Starting the day off on the right foot is vital. Breakfast is THE most important meal of the day, and provides your energy for the day. Today we explore the importance of a good breakfast, and I will show you how to make my favourite healthy week day breakfast.
Have you ever skipped breakfast? I know I have. As someone who eats breakfast every. single. day, on the rare occasion that I do skip breakfast, the first thing I notice is that after getting over the initial hungriness, I am able to go quite far into the day without eating. Why is this? Breakfast kickstarts your metabolism, after your night long fast.
Skipping breakfast on the regular can be disastrous - most people who skip breakfast tend to eat anything and everything they can get their hands on, by the time lunchtime comes around. This is bad because your poor, empty stomach is shocked by the huge amount of food, and also because just eating anything, and not a balanced meal is setting you up to make bad eating decisions through out the rest of the day.
What Should a Healthy Breakfast Contain?
Protein
Protein provides us with the much needed kickstart we need to start our day, and keeps us fuller for longer. Good examples of proteins are beans, eggs, nuts and oats.

Carbohydrates
Contrary to popular belief, carbs are good for you. It is important to choose the right kind of carbs though.
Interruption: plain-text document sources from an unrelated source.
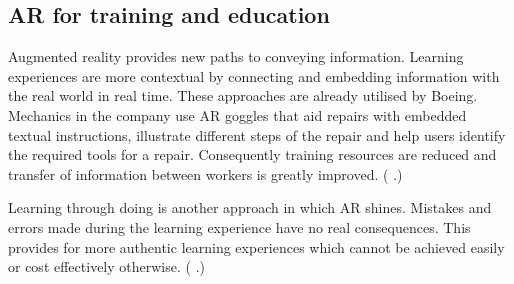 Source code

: \documentclass[12pt, a4paper,oneside, nocenter]{thesis}
\renewcommand{\citep}[1]{(\citeauthor{#1} \citeyear{#1}.)}
\begin{document}
\subsection{AR for training and education}%
Augmented reality provides new paths to conveying information. Learning experiences are more contextual by connecting and embedding information with the real world in real time. These approaches are already utilised by Boeing. 
Mechanics in the company use AR goggles that aid repairs with embedded textual instructions, 
illustrate different steps of the repair and help users identify the required tools for a repair. 
Consequently training resources are reduced and transfer of information between workers is greatly 
improved. \citep{horizon-report}
\par
Learning through doing is another approach in which AR shines. Mistakes and errors made during the learning
experience have no real consequences. This provides for more authentic learning experiences which cannot be
achieved easily or cost effectively otherwise. \citep{augmented-reality}
\end{document}
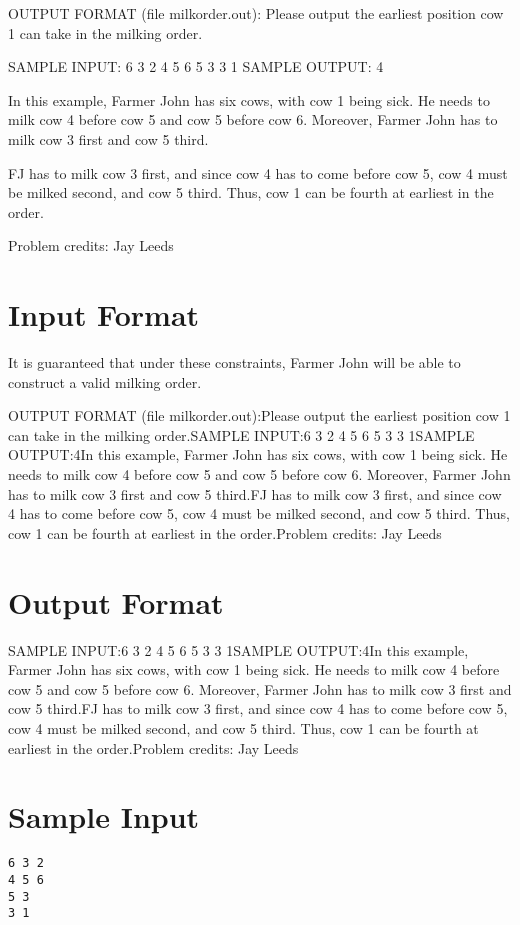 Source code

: \documentclass[12pt]{article}
\begin{document}
OUTPUT FORMAT (file milkorder.out):
Please output the earliest position cow 1 can take in the milking order.

SAMPLE INPUT:
6 3 2
4 5 6
5 3
3 1
SAMPLE OUTPUT: 
4

In this example, Farmer John has six cows, with cow 1 being sick.  He needs  to
milk cow 4 before cow 5 and cow 5 before cow 6.  Moreover, Farmer John has to
milk cow 3 first and cow 5 third.  

FJ has to milk cow 3 first, and since cow 4 has to come before cow 5, cow 4 must
be milked second, and cow 5 third.  Thus, cow 1 can be fourth at earliest in the
order.  


Problem credits: Jay Leeds



\section*{Input Format}
It is guaranteed that under these constraints, Farmer John will be able to
construct a valid milking order.

OUTPUT FORMAT (file milkorder.out):Please output the earliest position cow 1 can take in the milking order.SAMPLE INPUT:6 3 2
4 5 6
5 3
3 1SAMPLE OUTPUT:4In this example, Farmer John has six cows, with cow 1 being sick.  He needs  to
milk cow 4 before cow 5 and cow 5 before cow 6.  Moreover, Farmer John has to
milk cow 3 first and cow 5 third.FJ has to milk cow 3 first, and since cow 4 has to come before cow 5, cow 4 must
be milked second, and cow 5 third.  Thus, cow 1 can be fourth at earliest in the
order.Problem credits: Jay Leeds

\section*{Output Format}
SAMPLE INPUT:6 3 2
4 5 6
5 3
3 1SAMPLE OUTPUT:4In this example, Farmer John has six cows, with cow 1 being sick.  He needs  to
milk cow 4 before cow 5 and cow 5 before cow 6.  Moreover, Farmer John has to
milk cow 3 first and cow 5 third.FJ has to milk cow 3 first, and since cow 4 has to come before cow 5, cow 4 must
be milked second, and cow 5 third.  Thus, cow 1 can be fourth at earliest in the
order.Problem credits: Jay Leeds

\section*{Sample Input}
\begin{verbatim}
6 3 2
4 5 6
5 3
3 1
\end{verbatim}
\end{document}
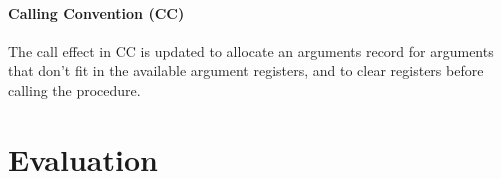 \documentclass[main.tex]{subfiles}
\begin{document}
\paragraph{Calling Convention (CC)} The call effect in CC is updated to allocate an arguments record for arguments that don't fit in the available argument registers, and to clear registers before calling the procedure.


\section{Evaluation} \label{sct:ghscc-eval}

\biblio{}
\onlyinsubfile{\glsaddall\printglossaries}
\end{document}
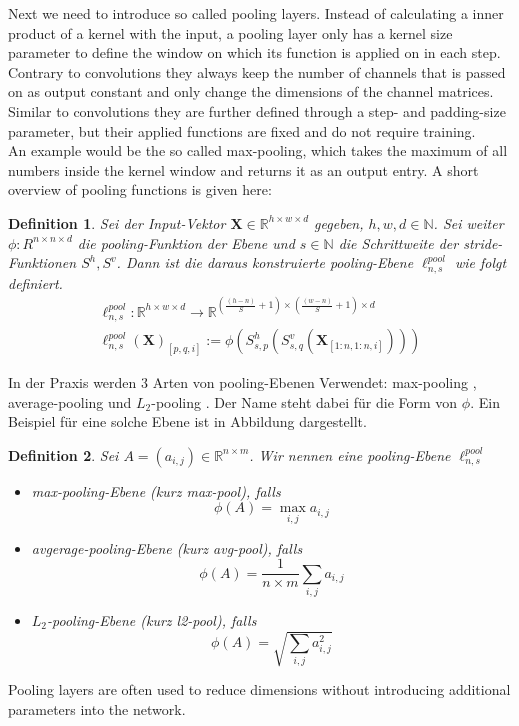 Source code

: \documentclass[a4paper,12pt,titlepage,enabledeprecatedfontcommands]{scrreprt}
\newtheorem{definition}{Definition}[chapter]
\begin{document}
Next we need to introduce so called pooling layers. 
Instead of calculating a inner product of a kernel with the input, a pooling layer only has a kernel size parameter to define the window on which its function is applied on in each step. Contrary to convolutions they always keep the number of channels that is passed on as output constant and only change the dimensions of the channel matrices. Similar to convolutions they are further defined through a step- and padding-size parameter, but their applied functions are fixed and do not require training. \\
An example would be the so called max-pooling, which takes the maximum of all numbers inside the kernel window and returns it as an output entry. A short overview of pooling functions is given here: \\
\begin{definition}
Sei der Input-Vektor $\bm{X} \in \mathbb{R}^{h \times w \times d}$ gegeben, $h,w,d \in \mathbb{N}$. Sei weiter $\phi : R^{n \times n \times d}$ die pooling-Funktion der Ebene und $s \in \mathbb{N}$ die Schrittweite der stride-Funktionen $S^{h}, S^{v}$.
Dann ist die daraus konstruierte pooling-Ebene $\ell^{pool}_{n,s}$ wie folgt definiert.
\begin{align*}
\ell^{pool}_{n,s} : \mathbb{R}^{h \times w \times d} \rightarrow \mathbb{R}^{(\frac{(h-n)}{S}+1) \times (\frac{(w-n)}{S}+1) \times d} \\
\ell^{pool}_{n,s}(\bm{X})_{[p,q,i]} := \phi(S^{h}_{s,p}(S^{v}_{s,q}(\bm{X}_{[1:n,1:n,i]})))
\end{align*}
\end{definition}
In der Praxis werden 3 Arten von pooling-Ebenen Verwendet: max-pooling \cite{MaxPool}, average-pooling und $L_2$-pooling \cite{Goodfellow-et-al-2016}. Der Name steht dabei für die Form von $\phi$. Ein Beispiel für eine solche Ebene ist in Abbildung dargestellt.
\begin{definition}
Sei $A = (a_{i,j}) \in \mathbb{R}^{n \times m}$. 
Wir nennen eine pooling-Ebene $\ell^{pool}_{n,s}$
\begin{itemize}
\item max-pooling-Ebene (kurz max-pool), falls
\begin{equation}
\phi(A) = \max_{i,j} a_{i,j}
\end{equation}
\item avgerage-pooling-Ebene (kurz avg-pool), falls
\begin{equation}
\phi(A) = \frac{1}{n \times m} \sum_{i,j} a_{i,j}
\end{equation}
\item $L_2$-pooling-Ebene (kurz l2-pool), falls
\begin{equation}
\phi(A) = \sqrt{\sum_{i,j} a_{i,j}^2}
\end{equation}
\end{itemize}
\end{definition}
Pooling layers are often used to reduce dimensions without introducing additional parameters into the network.
  
\end{document}
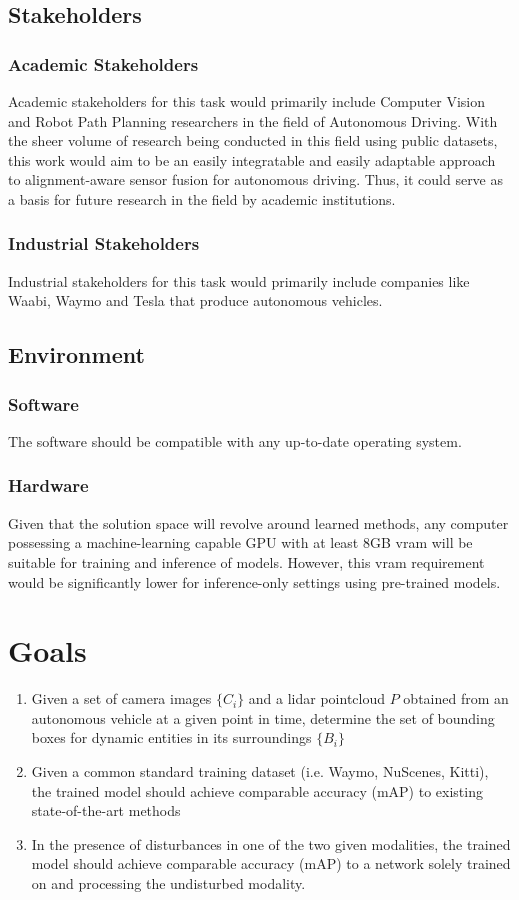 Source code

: \documentclass{article}
\begin{document}
\subsection{Stakeholders}
\subsubsection{Academic Stakeholders}
Academic stakeholders for this task would primarily include Computer Vision and Robot Path Planning researchers
in the field of Autonomous Driving. With the sheer volume of research being conducted in this field using public datasets,
this work would aim to be an easily integratable and easily adaptable approach to alignment-aware sensor fusion for autonomous
driving. Thus, it could serve as a basis for future research in the field by academic institutions. 

\subsubsection{Industrial Stakeholders}
Industrial stakeholders for this task would primarily include companies like Waabi, Waymo and Tesla that produce
autonomous vehicles. 

\subsection{Environment}
\subsubsection{Software}
The software should be compatible with any up-to-date operating system.

\subsubsection{Hardware}
Given that the solution space will revolve around learned methods, any computer possessing a machine-learning capable
GPU with at least 8GB vram will be suitable for training and inference of models. However, this vram requirement would
be significantly lower for inference-only settings using pre-trained models.

\section{Goals}
\begin{enumerate}
    \item Given a set of camera images $\{C_i\}$ and a lidar pointcloud $P$ obtained from an autonomous vehicle at a 
    given point in time, determine the set of bounding boxes for dynamic entities in its surroundings $\{B_i\}$ 
    \item Given a common standard training dataset (i.e. Waymo, NuScenes, Kitti), the trained model should achieve comparable 
    accuracy (mAP) to existing state-of-the-art methods
    \item In the presence of disturbances in one of the two given modalities, the trained model should achieve comparable 
    accuracy (mAP) to a network solely trained on and processing the undisturbed modality.
\end{enumerate}
\end{document}
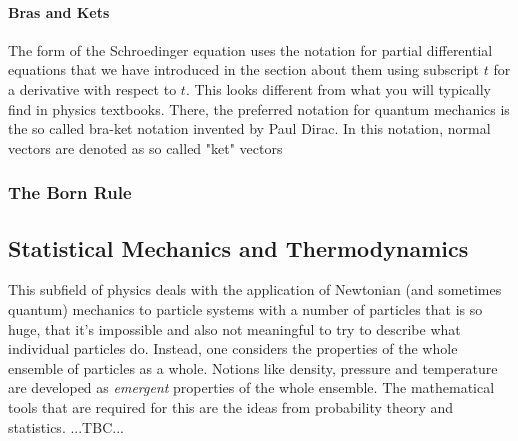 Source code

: \paragraph{Bras and Kets}
The form of the Schroedinger equation uses the notation for partial differential equations that we have introduced in the section about them using subscript $t$ for a derivative with respect to $t$. This looks different from what you will typically find in physics textbooks. There, the preferred notation for quantum mechanics is the so called bra-ket notation invented by Paul Dirac. In this notation, normal vectors are denoted as so called "ket" vectors



\subsubsection{The Born Rule}











\subsection{Statistical Mechanics and Thermodynamics}
This subfield of physics deals with the application of Newtonian (and sometimes quantum) mechanics to particle systems with a number of particles that is so huge, that it's impossible and also not meaningful to try to describe what individual particles do. Instead, one considers the properties of the whole ensemble of particles as a whole. Notions like density, pressure and temperature are developed as \emph{emergent} properties of the whole ensemble. The mathematical tools that are required for this are the ideas from probability theory and statistics. ...TBC...

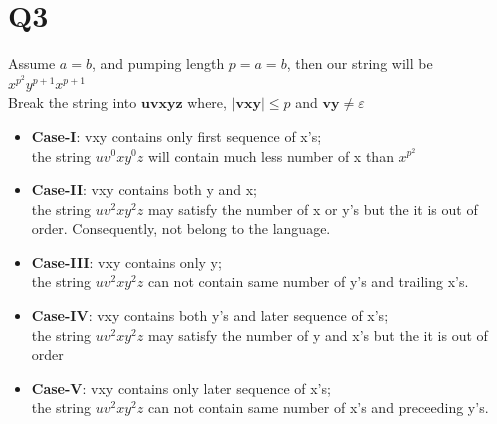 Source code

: \documentclass{article}
\begin{document}
\section{Q3}
Assume $a=b$, and pumping length $p = a = b$, then our string will be $x^{p^2}y^{p+1}x^{p+1}$\\
Break the string into $\textbf{uvxyz}$ where, $\mid \textbf{vxy} \mid \leq	p $ and $\textbf{vy} \neq \varepsilon$
\begin{itemize}
	\item \textbf{Case-I}: vxy contains only first sequence of x's;\\
	the string $uv^0xy^0z$ will contain much less number of x than $ x^{p^2} $
	
	\item \textbf{Case-II}: vxy contains both y and x;\\
	the string $uv^2xy^2z$ may satisfy the number of x or y's but the it is out of order. Consequently, not belong to the language.
	
	\item \textbf{Case-III}: vxy contains only y;\\
	the string $uv^2xy^2z$ can not contain same number of y's and trailing x's.
	
	\item \textbf{Case-IV}: vxy contains both y's and later sequence of x's;\\
	the string $uv^2xy^2z$ may satisfy the number of y and x's but the it is out of order
	
	\item \textbf{Case-V}: vxy contains only later sequence of x's;\\
	the string $uv^2xy^2z$ can not contain same number of x's and preceeding y's.
	
\end{itemize}

	
\end{document}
Carbs keep us sustained through out the day, providing energy for your body. It is important to choose good carbs that release their energy slowly. Carbs provide the fuel needed to run your memory, concentration and learning centres in your brain. Whole grain cereals, quinoa, barley and beans are examples of great carbs one can eat for breakfast
Fat
Good fats are essential in your breakfast. They keep you full for longer, keep your blood sugar at a good level, and allow your body to absorb the needed vitamins and minerals your body needs to run. Avocados, nuts, eggs and yoghurts are all good sources of healthy fats
My answer to all of these requirements is Overnight Oats. I love to make overnight oats because it is super quick, super healthy and super tasty.
By soaking your oats, you are breaking down the starches found in oats. This makes the dish easier to digest. Using a non-dairy milk assists even further with this, as cow's milk can be rather difficult for your tummy to digest, and also contains extra fats.
It is a very versatile dish, so you are able to chop and change to suit your tastes. Just be careful with your choice of toppings - stick to fruits, nuts and natural sweeteners, such as dates, agave and maple syrup.
Follow along below to see how to make Overnight Oats.
INGREDIENTS
- 2 T raw oats
- 1 T linseeds
- 1 T chia seeds
- 1 ½ T coconut shavings
- ½ t cinnamon
- 2 strawberries, sliced
- 1 cup almond milk
METHOD:
Add the dry ingredients, one by one to your dish. Finish with the almond milk, and mix together well.
Leave overnight in the fridge. Grab it in your mad morning rush, and serve with gooood coffee!